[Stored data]
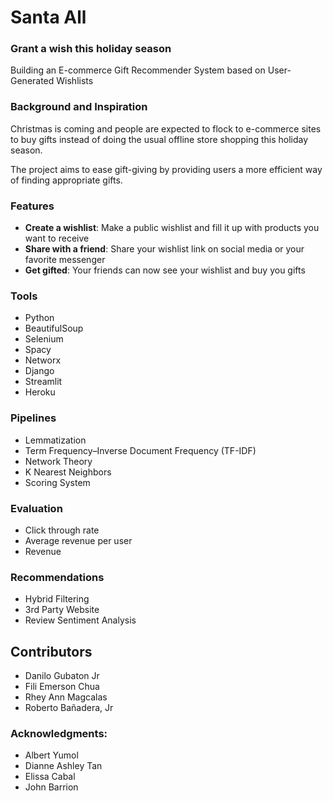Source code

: # Santa All
### Grant a wish this holiday season

Building an E-commerce Gift Recommender System based on User-Generated Wishlists

### Background and Inspiration

Christmas is coming and people are expected to flock to e-commerce sites to buy gifts instead of doing the usual offline store shopping this holiday season.

The project aims to ease gift-giving by providing users a more efficient way of finding appropriate gifts.

### Features

* **Create a wishlist**: Make a public wishlist and fill it up with products you want to receive
* **Share with a  friend**: Share your wishlist link on social media or your favorite messenger
* **Get gifted**: Your friends can now see your wishlist and buy you gifts

### Tools
* Python
* BeautifulSoup
* Selenium
* Spacy
* Networx
* Django
* Streamlit
* Heroku

### Pipelines
* Lemmatization
* Term Frequency–Inverse Document Frequency (TF-IDF)
* Network Theory
* K Nearest Neighbors
* Scoring System

### Evaluation
* Click through rate
* Average revenue per user
* Revenue

### Recommendations
* Hybrid Filtering
* 3rd Party Website
* Review Sentiment Analysis

## Contributors
* Danilo Gubaton Jr
* Fili Emerson Chua
* Rhey Ann Magcalas
* Roberto Bañadera, Jr 

### Acknowledgments:
* Albert Yumol
* Dianne Ashley Tan
* Elissa Cabal
* John Barrion
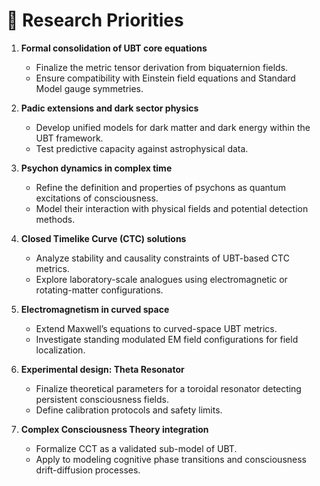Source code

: # 📌 Research Priorities

1. **Formal consolidation of UBT core equations**  
   - Finalize the metric tensor derivation from biquaternion fields.  
   - Ensure compatibility with Einstein field equations and Standard Model gauge symmetries.

2. **Padic extensions and dark sector physics**  
   - Develop unified models for dark matter and dark energy within the UBT framework.  
   - Test predictive capacity against astrophysical data.

3. **Psychon dynamics in complex time**  
   - Refine the definition and properties of psychons as quantum excitations of consciousness.  
   - Model their interaction with physical fields and potential detection methods.

4. **Closed Timelike Curve (CTC) solutions**  
   - Analyze stability and causality constraints of UBT-based CTC metrics.  
   - Explore laboratory-scale analogues using electromagnetic or rotating-matter configurations.

5. **Electromagnetism in curved space**  
   - Extend Maxwell’s equations to curved-space UBT metrics.  
   - Investigate standing modulated EM field configurations for field localization.

6. **Experimental design: Theta Resonator**  
   - Finalize theoretical parameters for a toroidal resonator detecting persistent consciousness fields.  
   - Define calibration protocols and safety limits.

7. **Complex Consciousness Theory integration**  
   - Formalize CCT as a validated sub-model of UBT.  
   - Apply to modeling cognitive phase transitions and consciousness drift-diffusion processes.

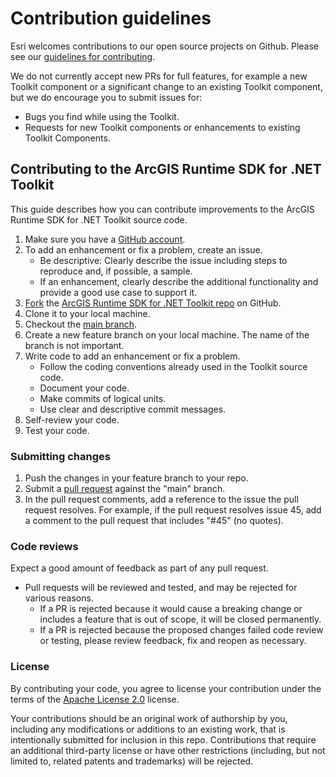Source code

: # Contribution guidelines

Esri welcomes contributions to our open source projects on Github. Please see our [guidelines for contributing](https://github.com/esri/contributing).

We do not currently accept new PRs for full features, for example a new Toolkit component or a significant change to an existing Toolkit component, but we do encourage you to submit issues for:

* Bugs you find while using the Toolkit.
* Requests for new Toolkit components or enhancements to existing Toolkit Components.

## Contributing to the ArcGIS Runtime SDK for .NET Toolkit

This guide describes how you can contribute improvements to the ArcGIS Runtime SDK for .NET Toolkit source code.

1. Make sure you have a [GitHub account](https://github.com/signup/free).
2. To add an enhancement or fix a problem, create an issue.
    * Be descriptive: Clearly describe the issue including steps to reproduce and, if possible, a sample.
    * If an enhancement, clearly describe the additional functionality and provide a good use case to support it.
3. [Fork](https://help.github.com/articles/fork-a-repo) the [ArcGIS Runtime SDK for .NET Toolkit repo](https://github.com/Esri/arcgis-toolkit-dotnet/) on GitHub.
4. Clone it to your local machine.
5. Checkout the [main branch](https://github.com/Esri/arcgis-toolkit-dotnet/tree/main).
6. Create a new feature branch on your local machine. The name of the branch is not important.
7. Write code to add an enhancement or fix a problem.  
    * Follow the coding conventions already used in the Toolkit source code.
    * Document your code.
    * Make commits of logical units.  
    * Use clear and descriptive commit messages.
8. Self-review your code.
9. Test your code.

### Submitting changes

1. Push the changes in your feature branch to your repo.
2. Submit a [pull request](https://help.github.com/articles/using-pull-requests) against the "main" branch.
3. In the pull request comments, add a reference to the issue the pull request resolves. For example, if the pull request resolves issue 45, add a comment to the pull request that includes "#45" (no quotes).

### Code reviews

Expect a good amount of feedback as part of any pull request.

* Pull requests will be reviewed and tested, and may be rejected for various reasons.
  * If a PR is rejected because it would cause a breaking change or includes a feature that is out of scope, it will be closed permanently.
  * If a PR is rejected because the proposed changes failed code review or testing, please review feedback, fix and reopen as necessary.  

### License

By contributing your code, you agree to license your contribution under the terms of the [Apache License 2.0](license.txt) license.

Your contributions should be an original work of authorship by you, including any modifications or additions to an existing work, that is intentionally submitted for inclusion in this repo. Contributions that require an additional third-party license or have other restrictions (including, but not limited to, related patents and trademarks) will be rejected.
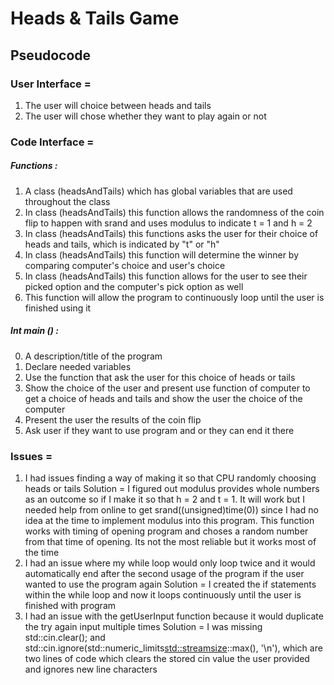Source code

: # Heads & Tails Game

## Pseudocode

### User Interface =

1. The user will choice between heads and tails
2. The user will chose whether they want to play again or not

### Code Interface =

##### Functions :

1. A class (headsAndTails) which has global variables that are used throughout the class
2. In class (headsAndTails) this function allows the randomness of the coin flip to happen with srand and uses modulus to indicate t = 1 and h = 2
3. In class (headsAndTails) this functions asks the user for their choice of heads and tails, which is indicated by "t" or "h"
4. In class (headsAndTails) this function will determine the winner by comparing computer's choice and user's choice
5. In class (headsAndTails) this function allows for the user to see their picked option and the computer's pick option as well
6. This function will allow the program to continuously loop until the user is finished using it

##### Int main () :

0. A description/title of the program
1. Declare needed variables
2. Use the function that ask the user for this choice of heads or tails
3. Show the choice of the user and present use function of computer to get a choice of heads and tails and show the user the choice of the computer
4. Present the user the results of the coin flip
5. Ask user if they want to use program and or they can end it there

### Issues =

1. I had issues finding a way of making it so that CPU randomly choosing heads or tails
   Solution = I figured out modulus provides whole numbers as an outcome so if I make it so that h = 2 and t = 1. It will work but I needed help from online to get srand((unsigned)time(0)) since I had no idea at the time to implement modulus into this program. This function works with timing of opening program and choses a random number from that time of opening. Its not the most reliable but it works most of the time
2. I had an issue where my while loop would only loop twice and it would automatically end after the second usage of the program if the user wanted to use the program again
   Solution = I created the if statements within the while loop and now it loops continuously until the user is finished with program
3. I had an issue with the getUserInput function because it would duplicate the try again input multiple times
   Solution = I was missing std::cin.clear(); and std::cin.ignore(std::numeric_limits<std::streamsize>::max(), '\n'), which are two lines of code which clears the stored cin value the user provided and ignores new line characters
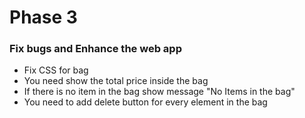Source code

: # Phase 3
### Fix bugs and Enhance the web app

* Fix CSS for bag 
* You need show the total price inside the bag
* If there is no item in the bag show message "No Items in the bag"
* You need to add delete button for every element in the bag
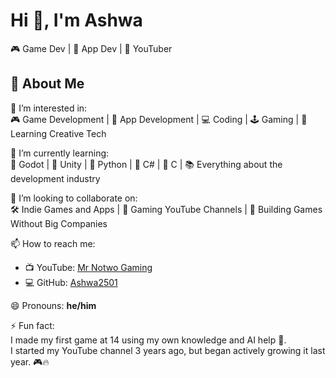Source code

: 
# Hi 👋, I'm Ashwa
🎮 Game Dev | 📱 App Dev | 🎥 YouTuber

## 👋 About Me

👀 I’m interested in:  
🎮 Game Development | 📱 App Development | 💻 Coding | 🕹️ Gaming | 🎨 Learning Creative Tech

🌱 I’m currently learning:  
🚀 Godot | 🎯 Unity | 🐍 Python | 🔧 C# | 🧠 C | 📚 Everything about the development industry

💞️ I’m looking to collaborate on:  
🛠️ Indie Games and Apps | 🎥 Gaming YouTube Channels | 🚫 Building Games Without Big Companies

📫 How to reach me:  
- 📺 YouTube: [Mr Notwo Gaming](https://www.youtube.com/@mrnotwogaming9676)  
- 💻 GitHub: [Ashwa2501](https://github.com/Ashwa2501)

😄 Pronouns: **he/him**

⚡ Fun fact:  
I made my first game at 14 using my own knowledge and AI help 🤖.  
I started my YouTube channel 3 years ago, but began actively growing it last year. 🎮🔥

§ **WORK INSTRUCTION**: Only the line with "- Refine the" and those preceding it, back to the first line of the entries, should be repeated exactly, without pictures.

§ **SOLUTION TO THIS TASK**:
Source code

: # Santa All
### Grant a wish this holiday season

Building an E-commerce Gift Recommender System based on User-Generated Wishlists

### Background and Inspiration

Christmas is coming and people are expected to flock to e-commerce sites to buy gifts instead of doing the usual offline store shopping this holiday season.

The project aims to ease gift-giving by providing users a more efficient way of finding appropriate gifts.

### Features

* **Create a wishlist**: Make a public wishlist and fill it up with products you want to receive
* **Share with a  friend**: Share your wishlist link on social media or your favorite messenger
* **Get gifted**: Your friends can now see your wishlist and buy you gifts

### Tools
* Python
* BeautifulSoup
* Selenium
* Spacy
* Networx
* Django
* Streamlit
* Heroku

### Pipelines
* Lemmatization
* Term Frequency–Inverse Document Frequency (TF-IDF)
* Network Theory
* K Nearest Neighbors
* Scoring System

### Evaluation
* Click through rate
* Average revenue per user
* Revenue

### Recommendations
* Hybrid Filtering
* 3rd Party Website
* Review Sentiment Analysis

## Contributors
* Danilo Gubaton Jr
* Fili Emerson Chua
* Rhey Ann Magcalas
* Roberto Bañadera, Jr 

### Acknowledgments:
* Albert Yumol
* Dianne Ashley Tan
* Elissa Cabal
* John Barrion
Source code

: # 📌 Research Priorities

1. **Formal consolidation of UBT core equations**  
   - Finalize the metric tensor derivation from biquaternion fields.  
   - Ensure compatibility with Einstein field equations and Standard Model gauge symmetries.

2. **Padic extensions and dark sector physics**  
   - Develop unified models for dark matter and dark energy within the UBT framework.  
   - Test predictive capacity against astrophysical data.

3. **Psychon dynamics in complex time**  
   - Refine the definition and properties of psychons as quantum excitations of consciousness.  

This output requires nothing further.